# Stored data entries
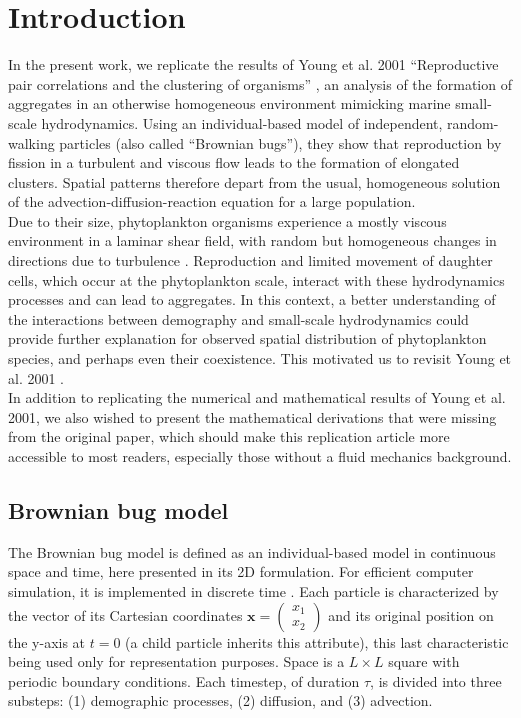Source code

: 
\section*{Introduction}

In the present work, we replicate the results of Young et al. 2001 ``Reproductive pair correlations and the clustering of organisms'' \cite{young_reproductive_2001}, an analysis of the formation of aggregates in an otherwise homogeneous environment mimicking marine small-scale hydrodynamics. Using an individual-based model of independent, random-walking particles (also called ``Brownian bugs''), they show that reproduction by fission in a turbulent \cite{tennekes1972first} and viscous flow leads to the formation of elongated clusters. Spatial patterns therefore depart from the usual, homogeneous solution of the advection-diffusion-reaction equation for a large population. \\

Due to their size, phytoplankton organisms experience a mostly viscous environment in a laminar shear field, with random but homogeneous changes in directions due to turbulence  \citep{dusenbery2009living, peters_effects_2000}. Reproduction and limited movement of daughter cells, which occur at the phytoplankton scale, interact with these hydrodynamics processes and can lead to aggregates.  In this context, a better understanding of the interactions between demography and small-scale hydrodynamics could provide further explanation for observed spatial distribution of phytoplankton species, and perhaps even their coexistence. This motivated us to revisit Young et al. 2001 \cite{young_reproductive_2001}. \\

In addition to replicating the numerical and mathematical results of Young et al. 2001, we also wished to present the mathematical derivations that were missing from the original paper, which should make this replication article more accessible to most readers, especially those without a fluid mechanics background. 

\subsection*{Brownian bug model}
The Brownian bug model is defined as an individual-based model in continuous space and time, here presented in its 2D formulation. For efficient computer simulation, it is implemented in discrete time \cite{young_reproductive_2001}. Each particle is characterized by the vector of its Cartesian coordinates $\boldsymbol{x}=\begin{pmatrix} 
      x_1\\ 
      x_2 
\end{pmatrix}$ and its original position on the y-axis at $t=0$ (a child particle inherits this attribute), this last characteristic being used only for representation purposes. Space is a $L\times L$ square with periodic boundary conditions. Each timestep, of duration $\tau$, is divided into three substeps: (1) demographic processes, (2) diffusion, and (3) advection. \\

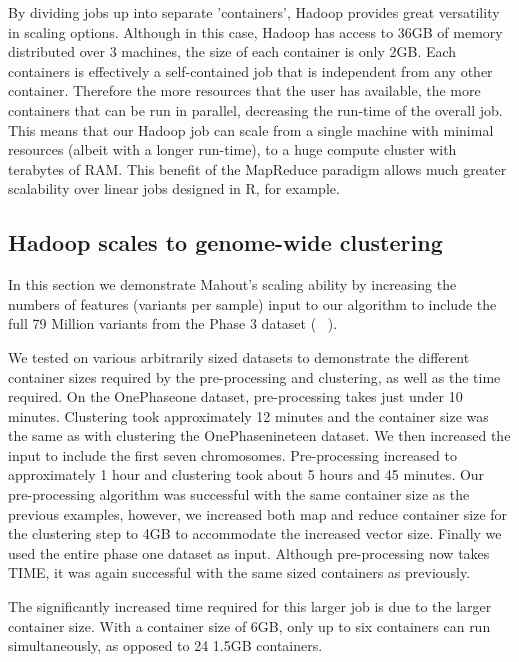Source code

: \documentclass{bioinfo}
\begin{document}
By dividing jobs up into separate 'containers', Hadoop provides great versatility in scaling options. Although in this case, Hadoop has access to 36GB of memory distributed over 3 machines, the size of each container is only 2GB.
Each containers is effectively a self-contained job that is independent from any other container.
Therefore the more resources that the user has available, the more containers that can be run in parallel, decreasing the run-time of the overall job.
This means that our Hadoop job can scale from a single machine with minimal resources (albeit with a longer run-time), to a huge compute cluster with terabytes of RAM.
This benefit of the MapReduce paradigm allows much greater scalability over linear jobs designed in R, for example.

\subsection*{Hadoop scales to genome-wide clustering}
In this section we demonstrate Mahout's scaling ability by increasing the numbers of features (variants per sample) input to our algorithm to include the full 79 Million variants from the Phase 3 dataset ( \FullPhasethree\ ). 

We tested on various arbitrarily sized datasets to demonstrate the different container sizes required by the pre-processing and clustering, as well as the time required.
On the OnePhaseone dataset, pre-processing takes just under 10 minutes. Clustering took approximately 12 minutes and the container size was the same as with clustering the OnePhasenineteen dataset.
We then increased the input to include the first seven chromosomes. Pre-processing increased to approximately 1 hour and clustering took about 5 hours and 45 minutes.
Our pre-processing algorithm was successful with the same container size as the previous examples, however, we increased both map and reduce container size for the clustering step to 4GB to accommodate the increased vector size.
Finally we used the entire phase one dataset as input. Although pre-processing now takes TIME, it was again successful with the same sized containers as previously.

The significantly increased time required for this larger job is due to the larger container size. With a container size of 6GB, only up to six containers can run simultaneously, as opposed to 24 1.5GB containers.
\end{document}

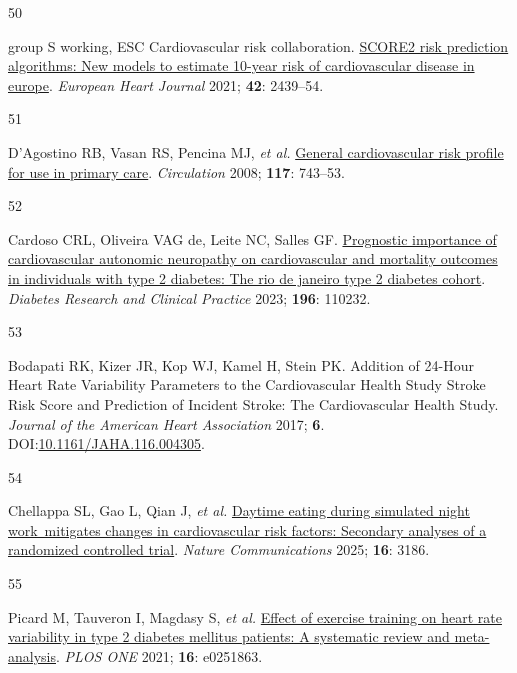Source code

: \documentclass[
  a4paper,
  headsepline=true,
  open=any]{scrbook}
\newlength{\cslhangindent}
\newlength{\csllabelwidth}
\newlength{\cslentryspacingunit} %
\newenvironment{CSLReferences}[2] %
 {%
  \setlength{\parindent}{0pt}
  \ifodd #1
  \let\oldpar\par
  \def\par{\hangindent=\cslhangindent\oldpar}
  \fi
  \setlength{\parskip}{#2\cslentryspacingunit}
 }%
 {}
\newcommand{\CSLLeftMargin}[1]{\parbox[t]{\csllabelwidth}{#1}}
\newcommand{\CSLRightInline}[1]{\parbox[t]{\linewidth - \csllabelwidth}{#1}\break}
\begin{document}
\begin{CSLReferences}{0}{0}
\leavevmode{}%
\CSLLeftMargin{50 }%
\CSLRightInline{group S working, ESC Cardiovascular risk collaboration.
\href{https://doi.org/10.1093/eurheartj/ehab309}{SCORE2 risk prediction
algorithms: New models to estimate 10-year risk of cardiovascular
disease in europe}. \emph{European Heart Journal} 2021; \textbf{42}:
2439--54.}

\leavevmode{}%
\CSLLeftMargin{51 }%
\CSLRightInline{D'Agostino RB, Vasan RS, Pencina MJ, \emph{et al.}
\href{https://doi.org/10.1161/CIRCULATIONAHA.107.699579}{General
cardiovascular risk profile for use in primary care}. \emph{Circulation}
2008; \textbf{117}: 743--53.}

\leavevmode{}%
\CSLLeftMargin{52 }%
\CSLRightInline{Cardoso CRL, Oliveira VAG de, Leite NC, Salles GF.
\href{https://doi.org/10.1016/j.diabres.2022.110232}{Prognostic
importance of cardiovascular autonomic neuropathy on cardiovascular and
mortality outcomes in individuals with type 2 diabetes: The rio de
janeiro type 2 diabetes cohort}. \emph{Diabetes Research and Clinical
Practice} 2023; \textbf{196}: 110232.}

\leavevmode{}%
\CSLLeftMargin{53 }%
\CSLRightInline{Bodapati RK, Kizer JR, Kop WJ, Kamel H, Stein PK.
Addition of 24-Hour Heart Rate Variability Parameters to the
Cardiovascular Health Study Stroke Risk Score and Prediction of Incident
Stroke: The Cardiovascular Health Study. \emph{Journal of the American
Heart Association} 2017; \textbf{6}.
DOI:\href{https://doi.org/10.1161/JAHA.116.004305}{10.1161/JAHA.116.004305}.}

\leavevmode{}%
\CSLLeftMargin{54 }%
\CSLRightInline{Chellappa SL, Gao L, Qian J, \emph{et al.}
\href{https://doi.org/10.1038/s41467-025-57846-y}{Daytime eating during
simulated night work~mitigates changes in cardiovascular risk factors:
Secondary analyses of a randomized controlled trial}. \emph{Nature
Communications} 2025; \textbf{16}: 3186.}

\leavevmode{}%
\CSLLeftMargin{55 }%
\CSLRightInline{Picard M, Tauveron I, Magdasy S, \emph{et al.}
\href{https://doi.org/10.1371/journal.pone.0251863}{Effect of exercise
training on heart rate variability in type 2 diabetes mellitus patients:
A systematic review and meta-analysis}. \emph{PLOS ONE} 2021;
\textbf{16}: e0251863.}


\end{CSLReferences}
\end{document}
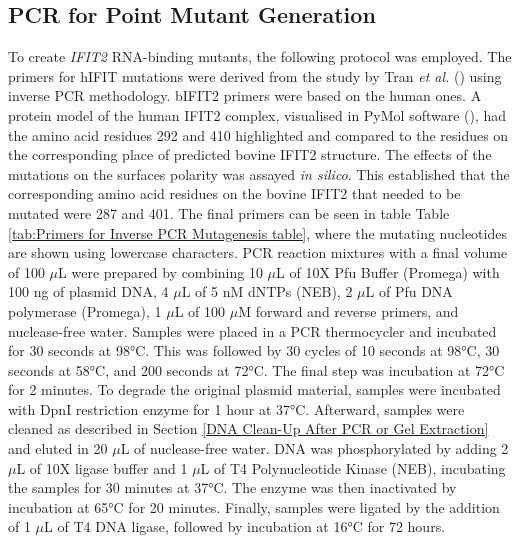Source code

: \subsection{PCR for Point Mutant Generation} \label{subsec:PCR for Point Mutant Generation}
To create \textit{IFIT2} RNA-binding mutants, the following protocol was employed. The primers for hIFIT mutations were derived from the study by Tran \textit{et al.} (\cite{Tran2020InfluenzaMRNAs}) using inverse PCR methodology. bIFIT2 primers were based on the human ones. A protein model of the human IFIT2 complex, visualised in PyMol software (\cite{SchrodingerTeam2023TheSystem}), had the amino acid residues 292 and 410 highlighted and compared to the residues on the corresponding place of predicted bovine IFIT2 structure. The effects of the mutations on the surfaces polarity was assayed \textit{in silico}. This established that the corresponding amino acid residues on the bovine IFIT2 that needed to be mutated were 287 and 401. The final primers can be seen in table Table \ref{tab:Primers for Inverse PCR Mutagenesis table}, where the mutating nucleotides are shown using lowercase characters. PCR reaction mixtures with a final volume of 100 \(\mu\)L were prepared by combining 10 \(\mu\)L of 10X Pfu Buffer (Promega) with 100 ng of plasmid DNA, 4 \(\mu\)L of 5 nM dNTPs (NEB), 2 \(\mu\)L of Pfu DNA polymerase (Promega), 1 \(\mu\)L of 100 \(\mu\)M forward and reverse primers, and nuclease-free water. Samples were placed in a PCR thermocycler and incubated for 30 seconds at 98°C. This was followed by 30 cycles of 10 seconds at 98°C, 30 seconds at 58°C, and 200 seconds at 72°C. The final step was incubation at 72°C for 2 minutes. To degrade the original plasmid material, samples were incubated with DpnI restriction enzyme for 1 hour at 37°C. Afterward, samples were cleaned as described in Section \ref{DNA Clean-Up After PCR or Gel Extraction} and eluted in 20 \(\mu\)L of nuclease-free water. DNA was phosphorylated by adding 2 \(\mu\)L of 10X ligase buffer and 1 \(\mu\)L of T4 Polynucleotide Kinase (NEB), incubating the samples for 30 minutes at 37°C. The enzyme was then inactivated by incubation at 65°C for 20 minutes. Finally, samples were ligated by the addition of 1 \(\mu\)L of T4 DNA ligase, followed by incubation at 16°C for 72 hours.

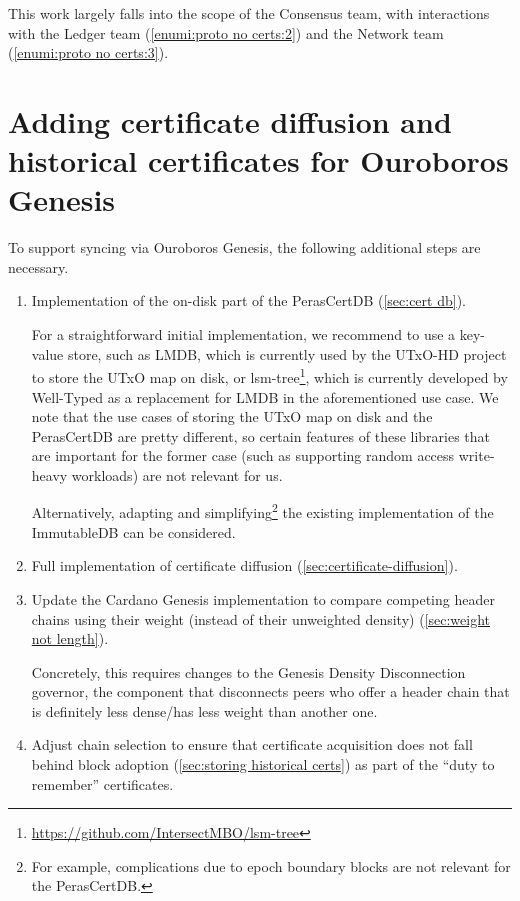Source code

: This work largely falls into the scope of the Consensus team, with interactions with the Ledger team (\ref{enumi:proto no certs:2}) and the Network team (\ref{enumi:proto no certs:3}).

\section{Adding certificate diffusion and historical certificates for Ouroboros Genesis}\label{sec:implementation with genesis}

To support syncing via Ouroboros Genesis, the following additional steps are necessary.
\begin{enumerate}
\item
  Implementation of the on-disk part of the PerasCertDB (\cref{sec:cert db}).

  For a straightforward initial implementation, we recommend to use a key-value store, such as LMDB, which is currently used by the UTxO-HD project to store the UTxO map on disk, or lsm-tree\footnote{\url{https://github.com/IntersectMBO/lsm-tree}}, which is currently developed by Well-Typed as a replacement for LMDB in the aforementioned use case.
  We note that the use cases of storing the UTxO map on disk and the PerasCertDB are pretty different, so certain features of these libraries that are important for the former case (such as supporting random access write-heavy workloads) are not relevant for us.

  Alternatively, adapting and simplifying\footnote{For example, complications due to epoch boundary blocks are not relevant for the PerasCertDB.} the existing implementation of the ImmutableDB can be considered.
\item
  Full implementation of certificate diffusion (\cref{sec:certificate-diffusion}).
\item
  Update the Cardano Genesis implementation \parencite{genesis-implementation-documentation} to compare competing header chains using their weight (instead of their unweighted density) (\cref{sec:weight not length}).

  Concretely, this requires changes to the Genesis Density Disconnection governor, the component that disconnects peers who offer a header chain that is definitely less dense/has less weight than another one.
\item
  Adjust chain selection to ensure that certificate acquisition does not fall behind block adoption (\cref{sec:storing historical certs}) as part of the \enquote{duty to remember} certificates.
\end{enumerate}

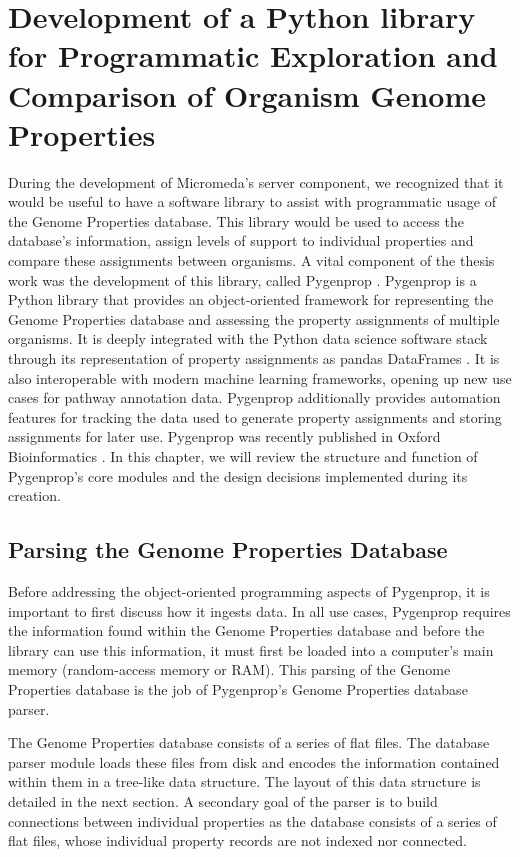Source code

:\chapter{Development of a Python library for Programmatic Exploration and Comparison of Organism Genome Properties} \label{Pygenprop}

During the development of Micromeda's server component, we recognized that it would be useful to have a software library to assist with programmatic usage of the Genome Properties database. This library would be used to access the database's information, assign levels of support to individual properties and compare these assignments between organisms. A vital component of the thesis work was the development of this library, called Pygenprop \cite{bergstrand2019pygenprop}. Pygenprop is a Python library that provides an object-oriented framework \cite{booch1986object} for representing the Genome Properties database and assessing the property assignments of multiple organisms. It is deeply integrated with the Python data science software stack \cite{scipystack} through its representation of property assignments as pandas DataFrames \cite{mckinney2010data}. It is also interoperable with modern machine learning frameworks, opening up new use cases for pathway annotation data. Pygenprop additionally provides automation features for tracking the data used to generate property assignments and storing assignments for later use. Pygenprop was recently published in Oxford Bioinformatics \cite{bergstrand2019pygenprop}. In this chapter, we will review the structure and function of Pygenprop's core modules and the design decisions implemented during its creation.

\section{Parsing the Genome Properties Database}

Before addressing the object-oriented programming aspects of Pygenprop, it is important to first discuss how it ingests data. In all use cases, Pygenprop requires the information found within the Genome Properties database and before the library can use this information, it must first be loaded into a computer's main memory (random-access memory or RAM). This parsing of the Genome Properties database is the job of Pygenprop's Genome Properties database parser.

The Genome Properties database consists of a series of flat files. The database parser module loads these files from disk and encodes the information contained within them in a tree-like data structure. The layout of this data structure is detailed in the next section. A secondary goal of the parser is to build connections between individual properties as the database consists of a series of flat files, whose individual property records are not indexed nor connected.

# Exercise aim
Report all lines above with "include".

# Task output
In this section we demonstrate Mahout's scaling ability by increasing the numbers of features (variants per sample) input to our algorithm to include the full 79 Million variants from the Phase 3 dataset ( \FullPhasethree\ ). 
We then increased the input to include the first seven chromosomes. Pre-processing increased to approximately 1 hour and clustering took about 5 hours and 45 minutes.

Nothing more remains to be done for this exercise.